Descansará en Santa Cruz.
Lo dijo en Aeroparque, antes de partir en un avión de línea rumbo a Río Gallegos. Viajó con su hijo Máximo, Zannini y la despidió la militancia. Al llegar, una caravana de La Cámpora la escoltó hasta su casa.
El movimiento en el aeroparque Jorge Newbery comenzó a partir de las 11. Vecinos, militantes se reunieron frente a la sala vip para despedir a Cristina Kirchner que viaja a Río Gallegos.
Diego Carbone su jefe de custodios supervisó cada detalle de la seguridad en el aeropuerto y en el salón vip. Quienes se acercaron a saludar a la ex presidenta esperaron varios minutos con el celular en mano para no perderse, quizás, la última foto. A las 13.52 los militantes desplegaron una gran bandera sobre el suelo con el mensaje «Gracias Néstor y Cristina», preparando la despedida final para la ex jefa de Estado que descansará fuera del poder, en Santa Cruz.
El primero en llegar fue Carlos Zannini ex secretario Legal y Técnico, ovacionado por la militancia que cantaba «vamos a voler, a volver a volver, vamos a volver». Se tomó el tiempo para fotografiarse con un grupo de vecinos. Sonrió, se mostró emocionado por momentos y después, ante la consulta de Clarín, sólo respondió: «Sí vi la asunción de Macri». Y evitó hacer comentarios antes de ingresar al VIP. Zannini, que tenía su asiento en primera clase, viajó a la capital santacruceña para participar de la asunción de Alicia Kirchner, al igual que la ex presidenta.
Minutos después Mariano Recalde, que dejará en horas su cargo frente a Aerolíneas Argentina, llegó a Aeroparque para despedir a Cristina Kirchner. Entre abrazos del personal de la línea de bandera y de militantes, se refirió al discurso del flamante presidente: «Me pareció un discurso breve nada más», acotó.
Por la puerta número 3 se anunció la salida del vuelo 1862 con destino a Río Gallegos, pero como algo casi anecdótico llamaron varias veces a Diego Carbone, jefe de la custodia de Cristina Kirchner durante su presidencia. A último momento hubo un cambio de avión y se reprogramaron varios asientos, por eso requerían su presencia.
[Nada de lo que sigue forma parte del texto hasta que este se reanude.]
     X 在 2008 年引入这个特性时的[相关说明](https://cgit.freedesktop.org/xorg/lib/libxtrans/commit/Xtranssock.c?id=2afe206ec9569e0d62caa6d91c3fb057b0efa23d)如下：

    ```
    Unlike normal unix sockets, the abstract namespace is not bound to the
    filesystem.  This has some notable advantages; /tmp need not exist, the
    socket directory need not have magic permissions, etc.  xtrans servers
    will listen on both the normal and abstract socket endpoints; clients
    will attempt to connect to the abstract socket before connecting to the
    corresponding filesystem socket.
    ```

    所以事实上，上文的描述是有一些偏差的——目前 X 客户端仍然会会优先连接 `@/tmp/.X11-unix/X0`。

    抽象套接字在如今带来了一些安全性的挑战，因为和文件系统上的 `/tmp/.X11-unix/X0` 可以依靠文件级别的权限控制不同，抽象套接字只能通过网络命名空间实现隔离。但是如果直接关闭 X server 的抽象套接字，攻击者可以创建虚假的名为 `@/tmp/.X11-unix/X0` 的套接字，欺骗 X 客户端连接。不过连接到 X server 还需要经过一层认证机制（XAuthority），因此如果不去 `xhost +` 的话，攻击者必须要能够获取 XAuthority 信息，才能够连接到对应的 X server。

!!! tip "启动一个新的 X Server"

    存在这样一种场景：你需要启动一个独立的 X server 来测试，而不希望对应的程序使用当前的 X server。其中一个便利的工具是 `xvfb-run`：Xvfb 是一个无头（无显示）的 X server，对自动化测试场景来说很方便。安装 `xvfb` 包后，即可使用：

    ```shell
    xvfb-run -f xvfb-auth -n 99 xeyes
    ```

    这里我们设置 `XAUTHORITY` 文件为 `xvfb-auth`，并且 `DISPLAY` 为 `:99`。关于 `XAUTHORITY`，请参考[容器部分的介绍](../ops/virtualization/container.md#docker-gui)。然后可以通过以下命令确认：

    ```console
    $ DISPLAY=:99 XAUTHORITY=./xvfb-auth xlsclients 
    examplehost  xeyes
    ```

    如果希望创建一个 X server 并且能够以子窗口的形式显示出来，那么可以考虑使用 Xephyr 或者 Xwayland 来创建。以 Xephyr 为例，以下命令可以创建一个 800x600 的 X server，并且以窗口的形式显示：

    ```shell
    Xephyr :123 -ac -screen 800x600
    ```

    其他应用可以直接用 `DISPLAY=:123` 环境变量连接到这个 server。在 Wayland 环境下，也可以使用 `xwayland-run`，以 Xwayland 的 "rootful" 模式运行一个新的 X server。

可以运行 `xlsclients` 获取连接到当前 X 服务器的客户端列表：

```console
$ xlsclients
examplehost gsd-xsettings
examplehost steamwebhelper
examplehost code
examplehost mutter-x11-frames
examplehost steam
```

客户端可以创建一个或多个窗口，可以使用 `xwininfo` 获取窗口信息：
Antes de las 15 horas, mientras la gente comenzó a abordar el avión, Cristina ingresaba por la pista. Pero regresó al acceso de aeroparque para saludar a la militancia que la esperó desde temprano con banderas. Afuera, una columna de trabajadores aeronáuticos se ubicó frente al dispositivo de seguridad desplegado, con carteles que decían «gracias Cristina» y muchos aplausos.
De camisa blanca, calzas negras y siempre arreglada, Cristina subió al avión su asiento fue el 3E. A su lado se sentó Máximo Kirchner y parte de sus secretarios y personal de seguridad. «No pude ver nada de la asunción de Macri», respondió entre risas y dijo que estuvo «a las corridas con los preparativos del viaje». Se sentó, pidió a sus colaboradores su cartera y le solicitó a Máximo que se quede a su lado. La gente le pidió fotos y dijo sentirse «muy bien», y fiel a su estilo agregó «ustedes (por los periodistas) escriban lo que ven». Con ellos viajó Virginia García, cuñada de Máximo y senadora nacional.
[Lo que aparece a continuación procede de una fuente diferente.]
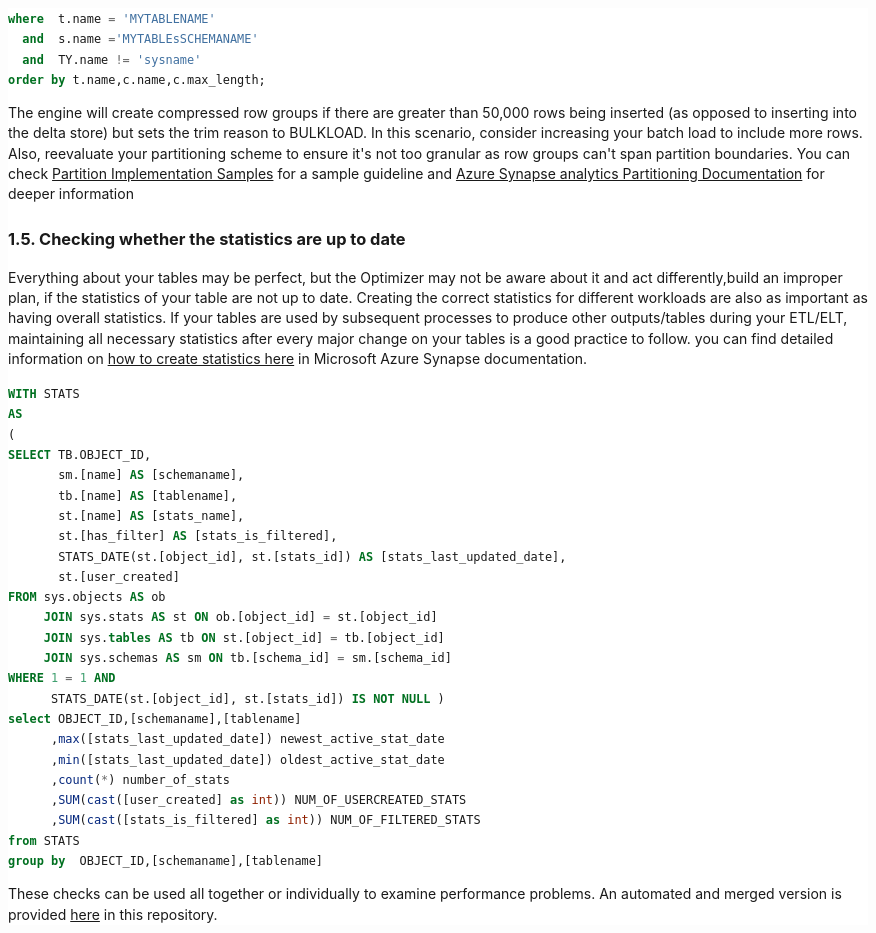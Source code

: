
 ```sql
where  t.name = 'MYTABLENAME'
  and  s.name ='MYTABLEsSCHEMANAME'
  and  TY.name != 'sysname'
order by t.name,c.name,c.max_length;
```

The engine will create compressed row groups if there are greater than 50,000 rows being inserted (as opposed to inserting into the delta store) but sets the trim reason to BULKLOAD. In this scenario, consider increasing your batch load to include more rows. Also, reevaluate your partitioning scheme to ensure it's not too granular as row groups can't span partition boundaries. You can check [Partition Implementation Samples](docs/SQLPoolPartitioning/ReadMe.md) for a sample guideline and [Azure Synapse analytics Partitioning Documentation](https://docs.microsoft.com/en-us/azure/synapse-analytics/sql-data-warehouse/sql-data-warehouse-tables-partition) for deeper information


### 1.5. Checking whether the statistics are up to date

Everything about your tables may be perfect, but the Optimizer may not be aware about it and act differently,build an improper plan, if the statistics of your table are not up to date. Creating the correct statistics for different workloads are also as important as having overall statistics. If your tables are used by subsequent processes to produce other outputs/tables during your ETL/ELT, maintaining all necessary statistics after every major change on your tables is a good practice to follow. you can find detailed information on [how to create statistics here](https://docs.microsoft.com/en-us/azure/synapse-analytics/sql/develop-tables-statistics) in Microsoft Azure Synapse documentation.

```sql
WITH STATS
AS
(
SELECT TB.OBJECT_ID,
       sm.[name] AS [schemaname], 
	   tb.[name] AS [tablename], 
	   st.[name] AS [stats_name], 
	   st.[has_filter] AS [stats_is_filtered], 
	   STATS_DATE(st.[object_id], st.[stats_id]) AS [stats_last_updated_date], 
	   st.[user_created] 
FROM sys.objects AS ob
	 JOIN sys.stats AS st ON ob.[object_id] = st.[object_id] 
	 JOIN sys.tables AS tb ON st.[object_id] = tb.[object_id]
	 JOIN sys.schemas AS sm ON tb.[schema_id] = sm.[schema_id]
WHERE 1 = 1 AND 
	  STATS_DATE(st.[object_id], st.[stats_id]) IS NOT NULL )
select OBJECT_ID,[schemaname],[tablename]
	  ,max([stats_last_updated_date]) newest_active_stat_date
	  ,min([stats_last_updated_date]) oldest_active_stat_date
	  ,count(*) number_of_stats 
	  ,SUM(cast([user_created] as int)) NUM_OF_USERCREATED_STATS
	  ,SUM(cast([stats_is_filtered] as int)) NUM_OF_FILTERED_STATS
from STATS
group by  OBJECT_ID,[schemaname],[tablename]
```

These checks can be used all together or individually to examine performance problems. An automated and merged version is provided [here](docs/SQLPoolAutoHealthCheck/ReadMe.md) in this repository.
Después de mucho tiempo, la ex presidenta volvió a un vuelo regular. Tres horas y diez minutos tardará el vuelo y en tono irónico cuando le preguntaron por qué viajaba en clase turista dijo «¡y qué querés, que vaya en el ala?».
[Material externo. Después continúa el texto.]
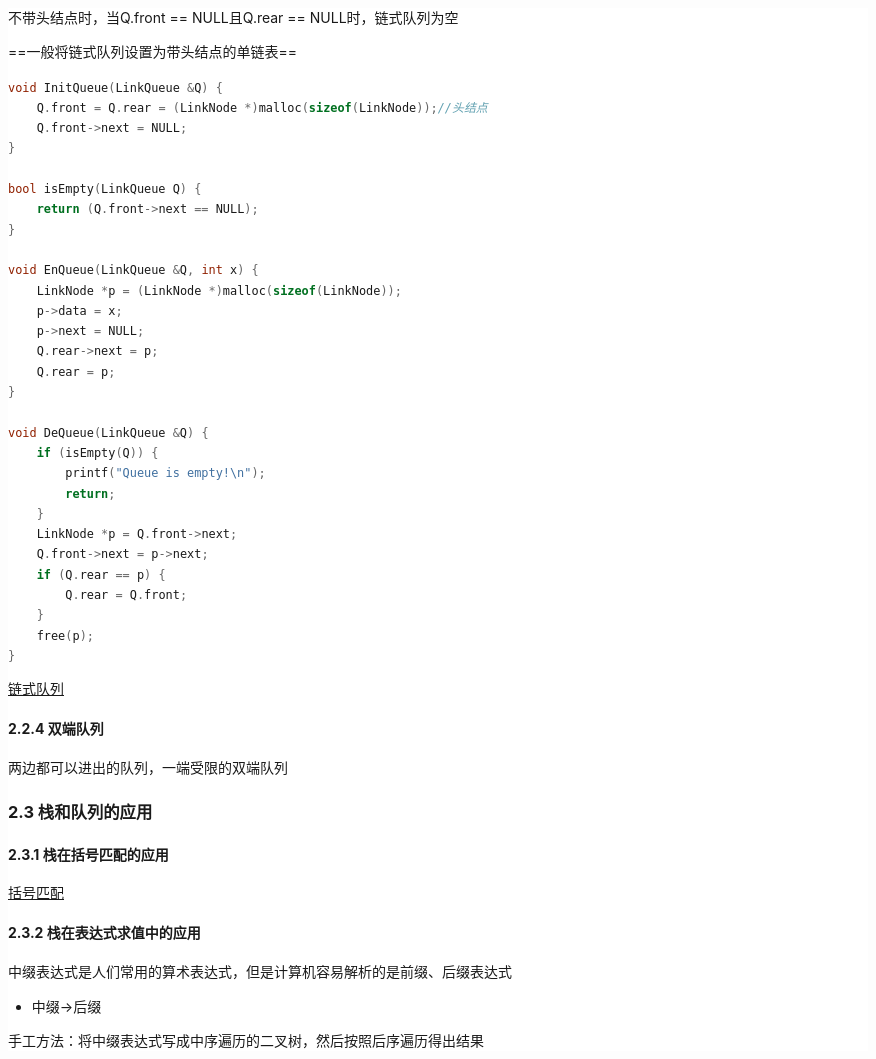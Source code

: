 不带头结点时，当Q.front == NULL且Q.rear == NULL时，链式队列为空

==一般将链式队列设置为带头结点的单链表==

```c
void InitQueue(LinkQueue &Q) {
    Q.front = Q.rear = (LinkNode *)malloc(sizeof(LinkNode));//头结点
    Q.front->next = NULL;
}

bool isEmpty(LinkQueue Q) {
    return (Q.front->next == NULL);
}

void EnQueue(LinkQueue &Q, int x) {
    LinkNode *p = (LinkNode *)malloc(sizeof(LinkNode));
    p->data = x;
    p->next = NULL;
    Q.rear->next = p;
    Q.rear = p;
}                                                               

void DeQueue(LinkQueue &Q) {
    if (isEmpty(Q)) {
        printf("Queue is empty!\n");
        return;
    }
    LinkNode *p = Q.front->next;
    Q.front->next = p->next;
    if (Q.rear == p) {
        Q.rear = Q.front;
    }
    free(p);
}
```

[链式队列](https://github.com/Xiaoliangya/C_DS/blob/master/LinkQueue.cpp)

#### 2.2.4 双端队列

两边都可以进出的队列，一端受限的双端队列

### 2.3 栈和队列的应用

#### 2.3.1 栈在括号匹配的应用

[括号匹配](https://github.com/Xiaoliangya/C_DS/blob/master/Stack_bracket.cpp)

#### 2.3.2 栈在表达式求值中的应用

中缀表达式是人们常用的算术表达式，但是计算机容易解析的是前缀、后缀表达式

* 中缀->后缀

​	手工方法：将中缀表达式写成中序遍历的二叉树，然后按照后序遍历得出结果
A las 18.50 el avión de Aerolíneas aterrizó en el aeropuerto de Río Gallegos. Cristina Kirchner no quiso privilegios y esperó su turno para descender. Cuando se levantó del asiento, hubo otro aplauso generalizado y del fondo se escuchó un tímido «vamos Cristina».
La ex presidenta habló poco con la prensa, «ya hablé mucho ayer che» dijo ante la insistencia de los periodistas y a los cánticos de la militancia que la despidieron en Plaza de Mayo diciendo «vamos a volver», Cristina respondió entre risas: «Les digo que ahora estoy volviendo a Río Gallegos». Su chiste final fue para Zannini, «cómo torraste todo el viaje vos», y todo terminó en una sonrisa.
Al descender del Boening 777, Cristina fue recibida por un importante número de militantes y vecinos que la rodearon ovacionándola. Fue dificultoso llegar al vehículo que la esperaba en la puerta del aeropuerto local. Afuera con seis grados y un viento que se hizo sentir, la aguardó una gran caravana de autos con banderas de La Cámpora, que la escoltaron hasta su casa.
En la entrada de la ciudad, la recibió un gran pasacalle con el mensaje «Nuestros sueños no se privatizan ni devalúan». Cristina se dirigió a su residencia del barrio Jardín.